The very wise Alan Watts breaks down what's wrong with the world at large, and does so back in 1970! His foreshadowing of the manipulation of the food supply through high yield crops is eery and so very true (i.e., Monsanto and their Ready Roundup crops).
He proposes a number of things we can do to change our attitudes towards life and the planet. I'm sorry to say he would be greatly disappointed if he were alive today, however we still have a chance to set things right and fulfill Watts' dream of unity, peace, and love.
Alan Watts breaks down what's wrong with the world - Part 1 (1970)
Alan Watts breaks down what's wrong with the world - Part 2 (1970) - below
Alan Watts breaks down what's wrong with the world - Part 2 (1970)

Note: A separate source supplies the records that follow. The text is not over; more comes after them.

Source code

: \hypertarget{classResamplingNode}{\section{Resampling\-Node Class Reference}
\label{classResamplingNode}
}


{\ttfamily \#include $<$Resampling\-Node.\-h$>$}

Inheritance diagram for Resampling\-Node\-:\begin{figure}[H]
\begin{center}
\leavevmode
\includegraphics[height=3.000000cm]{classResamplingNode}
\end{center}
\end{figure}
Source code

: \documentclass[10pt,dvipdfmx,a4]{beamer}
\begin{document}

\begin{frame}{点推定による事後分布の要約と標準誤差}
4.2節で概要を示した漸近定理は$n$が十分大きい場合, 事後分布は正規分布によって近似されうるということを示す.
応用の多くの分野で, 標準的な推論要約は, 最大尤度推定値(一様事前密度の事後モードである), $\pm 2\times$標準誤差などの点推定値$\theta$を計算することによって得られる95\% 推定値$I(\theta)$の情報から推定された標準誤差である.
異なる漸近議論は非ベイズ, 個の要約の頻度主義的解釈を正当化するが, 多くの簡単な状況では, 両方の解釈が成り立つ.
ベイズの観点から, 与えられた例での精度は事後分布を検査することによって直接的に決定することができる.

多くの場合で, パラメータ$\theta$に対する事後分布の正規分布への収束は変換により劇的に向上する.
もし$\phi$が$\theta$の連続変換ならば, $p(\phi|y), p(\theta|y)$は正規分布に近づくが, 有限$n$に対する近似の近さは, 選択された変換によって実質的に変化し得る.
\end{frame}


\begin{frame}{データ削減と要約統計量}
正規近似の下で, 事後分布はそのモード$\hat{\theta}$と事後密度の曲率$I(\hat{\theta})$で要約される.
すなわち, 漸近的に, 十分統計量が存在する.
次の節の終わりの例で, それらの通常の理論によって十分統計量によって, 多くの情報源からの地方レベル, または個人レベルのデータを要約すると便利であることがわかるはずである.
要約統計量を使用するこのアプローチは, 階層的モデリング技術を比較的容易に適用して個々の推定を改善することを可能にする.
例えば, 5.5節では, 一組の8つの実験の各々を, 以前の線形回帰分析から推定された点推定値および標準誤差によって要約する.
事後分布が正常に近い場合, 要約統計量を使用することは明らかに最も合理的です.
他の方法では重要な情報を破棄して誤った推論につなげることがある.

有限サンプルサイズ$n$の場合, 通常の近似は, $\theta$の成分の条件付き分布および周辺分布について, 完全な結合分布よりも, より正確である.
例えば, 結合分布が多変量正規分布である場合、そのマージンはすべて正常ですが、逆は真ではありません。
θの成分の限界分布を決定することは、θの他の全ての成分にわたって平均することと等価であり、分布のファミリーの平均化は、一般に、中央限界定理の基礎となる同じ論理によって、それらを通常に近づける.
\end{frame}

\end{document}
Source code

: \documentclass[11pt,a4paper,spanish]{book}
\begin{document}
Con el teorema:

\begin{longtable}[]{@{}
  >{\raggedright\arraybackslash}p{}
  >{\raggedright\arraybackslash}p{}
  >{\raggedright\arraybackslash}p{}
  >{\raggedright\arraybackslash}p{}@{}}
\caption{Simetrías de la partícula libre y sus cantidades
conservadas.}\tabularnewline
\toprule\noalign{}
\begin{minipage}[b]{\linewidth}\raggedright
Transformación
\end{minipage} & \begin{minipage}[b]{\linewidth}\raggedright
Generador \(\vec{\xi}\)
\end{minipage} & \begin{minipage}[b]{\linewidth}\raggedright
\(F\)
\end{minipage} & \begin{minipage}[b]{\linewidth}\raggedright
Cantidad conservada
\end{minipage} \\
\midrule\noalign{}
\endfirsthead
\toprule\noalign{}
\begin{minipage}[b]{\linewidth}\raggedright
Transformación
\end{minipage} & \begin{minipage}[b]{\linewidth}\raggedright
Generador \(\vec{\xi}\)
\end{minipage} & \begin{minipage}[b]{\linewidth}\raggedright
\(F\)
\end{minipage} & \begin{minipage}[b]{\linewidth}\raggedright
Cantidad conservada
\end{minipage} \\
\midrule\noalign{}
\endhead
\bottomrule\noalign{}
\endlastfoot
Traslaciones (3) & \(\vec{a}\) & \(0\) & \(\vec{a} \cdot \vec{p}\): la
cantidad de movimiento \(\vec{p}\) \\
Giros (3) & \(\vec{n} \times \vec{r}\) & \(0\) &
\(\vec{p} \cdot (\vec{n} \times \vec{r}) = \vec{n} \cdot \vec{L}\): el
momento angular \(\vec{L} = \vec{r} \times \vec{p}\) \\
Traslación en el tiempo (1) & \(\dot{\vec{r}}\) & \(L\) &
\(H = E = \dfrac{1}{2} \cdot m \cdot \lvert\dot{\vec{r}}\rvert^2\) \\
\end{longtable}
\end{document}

Alan Watts sums up his feelings in this short clip from 'Conversations with Myself'. "And we may have to come to the alarming conclusion, that the Universe is smarter than we are." - Alan Watts
Alan Wilson Watts (6 January 1915 – 16 November 1973)
Early Years
Alan Watts was born in London in January of 1915 at the start of the first World War. At a young age he became fascinated with the arts of the Far East, and by the time he was ten or eleven he began to read thriller stories by Sax Rohmer about about mysterious Oriental villains. This interest led him in turn to the works of Lafcadio Hern, Christmas Humphreys, and DT Suzuki, and by fourteen was writing on Eastern themes, and was published in the Journal of the London Buddhist Lodge before producing his first booklet on Zen in 1932. He moved to New York in 1938 and then to Chicago where he served as an Episcopal priest for six years before leaving the Church. In 1950 he moved to upstate New York, and in late 1950 visited with Joseph Campbell and, composer John Cage, and Luisa Commaraswamy at his Millbrook farmhouse. Then in 1951 at the invitation of Frederic Spiegelberg he moved to San Francisco to teach at the Academy of Asian Studies.
Worldview
Alan Watts was profoundly influenced by the East Indian philosophies of Vedanta and Buddhism, and by Taoist thought, which is reflected in Zen poetry and the arts of China and Japan. After leaving the Church he never became a member of another organized religion, although he wrote and spoke extensively about Zen Buddhism, Hinduism, and Taoisim. Some American Buddhists criticized him for not sitting regularly in zazen, even though he recorded several guided meditations teaching a variety of mediation techniques. Alan Watts responded simply by saying: “A cat sits until it is done sitting, and then gets up, stretches, and walks away.”
1950′s and early ’60′s
After teaching at the Academy of Asian Studies in San Francisco he became Dean, and began to give regular radio talks on KPFA, the Berkeley free radio station. In 1957 he published his bestselling Way of Zen, and in 1958 returned to Europe where he met with CG Jung. He was an early subject in pioneering psychedelic trials, and after recording two seasons of the public television series “Eastern Wisdom and Modern Life” traveled to Japan several times in the early sixties. By the late sixties he had become a counter culture celebrity, and traveled widely to speak at universities and growth centers across the US and Europe.
Later Years
By the early seventies Alan Watts had become a foremost interpreter of Eastern thought for the West, and was widely published in periodicals including Earth, Elle, Playboy, and Redbook. He appeared on CBS television’s Camera Three in 1969, and in 1971 he recorded a pilot for a new show titled “A Conversation with Myself” for NET, the precursor to PBS. When the series was not produced he recorded the shows in 1972 with his son Mark and his long-time audio archivist Henry Jacobs. Overall Alan Watts developed an extensive audio library of nearly 400 talks and wrote more than 25 books during his lifetime, including his final volume, Tao; the Watercourse Way. Alan died in his sleep in November of 1973 after returning from an intensive international lecture tour.